Prevalensi ulkus diabetes pada populasi diabetes adalah 4-10%, kondisinya lebih sering pada
pasien yang lebih tua (Doupis & Alexiadou, 2012).

C. Etiologi dan Faktor Risiko


Faktor utama yang berperan pada timbulnya ulkus diabetikum adalah
angiopati, neuropati dan infeksi. Adanya neuropati perifer akan menyebabkan hilang
atau menurunnya sensai nyeri pada kaki, sehingga akan mengalami trauma tanpa
terasa yang mengakibatkan terjadinya ulkus pada kaki.
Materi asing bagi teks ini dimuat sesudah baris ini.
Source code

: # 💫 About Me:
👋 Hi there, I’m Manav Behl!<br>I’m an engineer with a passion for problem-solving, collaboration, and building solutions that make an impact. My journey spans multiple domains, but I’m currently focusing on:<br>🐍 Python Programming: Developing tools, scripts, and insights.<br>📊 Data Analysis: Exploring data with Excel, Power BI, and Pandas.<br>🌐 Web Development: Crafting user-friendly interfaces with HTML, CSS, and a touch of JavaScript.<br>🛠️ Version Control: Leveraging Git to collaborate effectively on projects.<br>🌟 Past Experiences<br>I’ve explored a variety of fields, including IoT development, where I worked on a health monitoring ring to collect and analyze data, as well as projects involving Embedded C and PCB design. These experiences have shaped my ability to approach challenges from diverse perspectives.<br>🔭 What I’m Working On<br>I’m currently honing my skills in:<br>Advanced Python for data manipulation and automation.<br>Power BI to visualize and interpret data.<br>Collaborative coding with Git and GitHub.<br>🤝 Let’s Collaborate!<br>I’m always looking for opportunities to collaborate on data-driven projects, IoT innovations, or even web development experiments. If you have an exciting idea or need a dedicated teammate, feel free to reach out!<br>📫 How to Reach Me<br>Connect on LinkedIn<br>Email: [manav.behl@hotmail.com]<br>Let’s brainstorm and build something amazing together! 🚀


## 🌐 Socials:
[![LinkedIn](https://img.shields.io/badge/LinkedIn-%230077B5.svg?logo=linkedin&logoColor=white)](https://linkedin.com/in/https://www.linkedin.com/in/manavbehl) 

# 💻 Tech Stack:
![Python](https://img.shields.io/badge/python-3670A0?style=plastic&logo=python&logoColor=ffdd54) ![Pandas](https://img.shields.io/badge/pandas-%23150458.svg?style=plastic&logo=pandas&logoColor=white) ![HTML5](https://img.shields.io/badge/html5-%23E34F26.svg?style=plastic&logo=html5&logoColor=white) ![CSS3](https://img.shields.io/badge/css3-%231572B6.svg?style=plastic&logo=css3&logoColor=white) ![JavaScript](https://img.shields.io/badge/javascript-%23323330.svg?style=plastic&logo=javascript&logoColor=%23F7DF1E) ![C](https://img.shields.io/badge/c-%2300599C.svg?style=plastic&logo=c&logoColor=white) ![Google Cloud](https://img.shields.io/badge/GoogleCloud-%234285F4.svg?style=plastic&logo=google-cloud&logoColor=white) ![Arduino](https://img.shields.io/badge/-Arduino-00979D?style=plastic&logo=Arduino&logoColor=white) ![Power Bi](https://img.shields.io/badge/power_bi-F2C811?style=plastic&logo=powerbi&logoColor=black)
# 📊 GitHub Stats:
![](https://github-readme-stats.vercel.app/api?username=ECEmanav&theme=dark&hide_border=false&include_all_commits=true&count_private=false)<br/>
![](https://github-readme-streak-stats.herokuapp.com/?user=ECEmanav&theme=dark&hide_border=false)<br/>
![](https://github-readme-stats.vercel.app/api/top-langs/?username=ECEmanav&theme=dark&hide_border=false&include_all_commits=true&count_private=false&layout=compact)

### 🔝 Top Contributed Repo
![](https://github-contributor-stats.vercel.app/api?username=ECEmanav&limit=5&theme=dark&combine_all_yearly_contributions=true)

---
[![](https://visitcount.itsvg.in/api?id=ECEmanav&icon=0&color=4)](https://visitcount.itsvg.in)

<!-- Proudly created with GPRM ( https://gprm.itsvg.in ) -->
Gangguan motorik juga akan
mengakibatkan terjadinya atrofi pada otot kaki sehingga merubah titik tumpu yang
menyebabkan ulsestrasi pada kaki. Apabila sumbatan darah terjadi pada pembuluh
darah yang lebih besar maka penderita akan merasa sakit pada tungkainya sesudah ia
berjalan pada jarak tertentu. Adanya angiopati tersebut akan menyebabkan terjadinya
penurunan asupan nutrisi, oksigen serta antibiotika sehingga menyebabkan terjadinya
luka yang sukar sembuh (Price, 2005). infeksi sering merupakan komplikasi
yangmenyertai Ulkus Diabetikum akibat berkurangnya aliran darah atau neuropati.

D. Patofisiologi
Faktor penyebab utama terjadinya ulkus kaki diabetikum yaitu neuropati
perifer dan penyakit iskemik pembuluh darah perifer. Percobaan untuk mengethaui
terjadinya ulkus dilakukan uji in vitro pada binatang yang diinduksi hiperglikemia.
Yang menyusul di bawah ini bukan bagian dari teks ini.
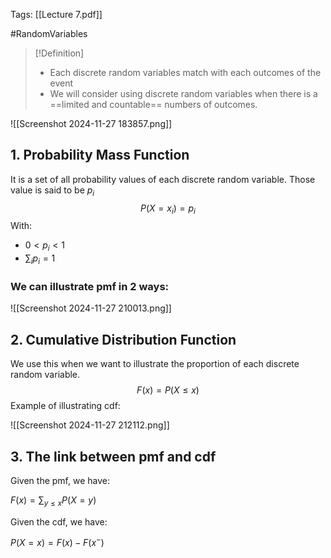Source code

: Tags: [[Lecture 7.pdf]]

#RandomVariables

> [!Definition]
> - Each discrete random variables match with each outcomes of the event
> - We will consider using discrete random variables when there is a ==limited and countable== numbers of outcomes.

![[Screenshot 2024-11-27 183857.png]]
## 1. Probability Mass Function

 It is a set of all probability values of each discrete random variable. Those value is said to be $p_{i}$
$$P(X=x_{i})=p_{i}$$
 With:
 - $0<p_{i}<1$
 - $\displaystyle\sum_{i} p_{i} = 1$
### We can illustrate pmf in 2 ways:

![[Screenshot 2024-11-27 210013.png]]

## 2. Cumulative Distribution Function
We use this when we want to illustrate the proportion of each discrete random variable. 
$$F(x)=P(X\leq x)$$
 Example of illustrating cdf:
 
![[Screenshot 2024-11-27 212112.png]]
## 3. The link between pmf and cdf
Given the pmf, we have:

 $F(x)=\displaystyle\sum_{y\leq x} P(X=y)$

Given the cdf, we have:

$P(X=x)=F(x)-F(x^-)$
Beberapa jalur mekanisme aksi yang dianut adalah mekanisme jalur polyol. Dalam
perkembangan neuropati diabetikum, keadaan hiperglikemia memicu peningkatan
enzim aldose reductase dan sorbitol dehydrogenase. Keadaan tersebut membuat
glukosa intraseluler mengalami konversi menjadi sorbitol dan fruktosa.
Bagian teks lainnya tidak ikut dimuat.